Estonian hotel, spa rates will increase this fall | New

Responding to ERR, Igor Shustrov, Head of Sales Department of Noorus SPA, said that they have increased their hotel rates by almost a quarter; so far, none of the prices for their other services have changed yet.

Dmitry Antonov, a board member of Noorus SPA, told ERR’s Russian-language news service on Monday that if energy prices continue to rise, they may have to lay off 183 employees.

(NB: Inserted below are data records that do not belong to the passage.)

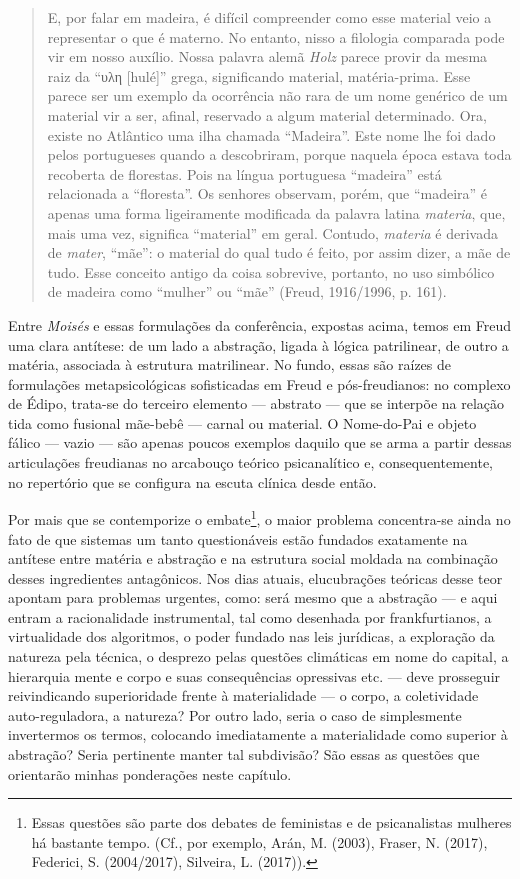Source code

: \begin{quote}
E, por falar em madeira, é difícil compreender como esse material veio a
representar o que é materno. No entanto, nisso a filologia comparada
pode vir em nosso auxílio. Nossa palavra alemã \emph{Holz} parece provir
da mesma raiz da ``υλη {[}hulé{]}'' grega, significando material,
matéria-prima. Esse parece ser um exemplo da ocorrência não rara de um
nome genérico de um material vir a ser, afinal, reservado a algum
material determinado. Ora, existe no Atlântico uma ilha chamada
``Madeira''. Este nome lhe foi dado pelos portugueses quando a
descobriram, porque naquela época estava toda recoberta de florestas.
Pois na língua portuguesa ``madeira'' está relacionada a ``floresta''.
Os senhores observam, porém, que ``madeira'' é apenas uma forma
ligeiramente modificada da palavra latina \emph{materia}, que, mais uma
vez, significa ``material'' em geral. Contudo, \emph{materia} é derivada
de \emph{mater}, ``mãe'': o material do qual tudo é feito, por assim
dizer, a mãe de tudo. Esse conceito antigo da coisa sobrevive, portanto,
no uso simbólico de madeira como ``mulher'' ou ``mãe'' (Freud,
1916/1996, p. 161).
\end{quote}

Entre \emph{Moisés} e essas formulações da conferência, expostas acima,
temos em Freud uma clara antítese: de um lado a abstração, ligada à
lógica patrilinear, de outro a matéria, associada à estrutura
matrilinear. No fundo, essas são raízes de formulações metapsicológicas
sofisticadas em Freud e pós-freudianos: no complexo de Édipo, trata-se
do terceiro elemento --- abstrato --- que se interpõe na relação tida como
fusional mãe-bebê --- carnal ou material. O Nome-do-Pai e objeto fálico
--- vazio --- são apenas poucos exemplos daquilo que se arma a partir
dessas articulações freudianas no arcabouço teórico psicanalítico e,
consequentemente, no repertório que se configura na escuta clínica desde
então.

Por mais que se contemporize o embate\footnote{Essas questões são parte
  dos debates de feministas e de psicanalistas mulheres há bastante
  tempo. (Cf., por exemplo, Arán, M. (2003), Fraser, N. (2017),
  Federici, S. (2004/2017), Silveira, L. (2017)).}, o maior problema
concentra-se ainda no fato de que sistemas um tanto questionáveis estão
fundados exatamente na antítese entre matéria e abstração e na estrutura
social moldada na combinação desses ingredientes antagônicos. Nos dias
atuais, elucubrações teóricas desse teor apontam para problemas
urgentes, como: será mesmo que a abstração --- e aqui entram a
racionalidade instrumental, tal como desenhada por frankfurtianos, a
virtualidade dos algoritmos, o poder fundado nas leis jurídicas, a
exploração da natureza pela técnica, o desprezo pelas questões
climáticas em nome do capital, a hierarquia mente e corpo e suas
consequências opressivas etc. --- deve prosseguir reivindicando
superioridade frente à materialidade --- o corpo, a coletividade
auto-reguladora, a natureza? Por outro lado, seria o caso de
simplesmente invertermos os termos, colocando imediatamente a
materialidade como superior à abstração? Seria pertinente manter tal
subdivisão? São essas as questões que orientarão minhas ponderações
neste capítulo.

“We have good financial indicators and even managed to cope with debts incurred during the pandemic,” Antonov said. “But time is passing, and the situation is getting more and more difficult. The government warns of a harsh winter in connection with the rise in prices. We cannot continue in these conditions. It makes no sense to work at the detriment to the business.” “

The board member said the spa hotel could close for the winter, but did not rule out rethinking the plan if the business was granted state aid or the environment business became more favorable again.

“There are provisions in the new coalition agreement that give us hope to continue, not harm, our economic activity,” he explained. “If these are met, it may be possible to avoid the worst-case scenario with a seasonal closure.”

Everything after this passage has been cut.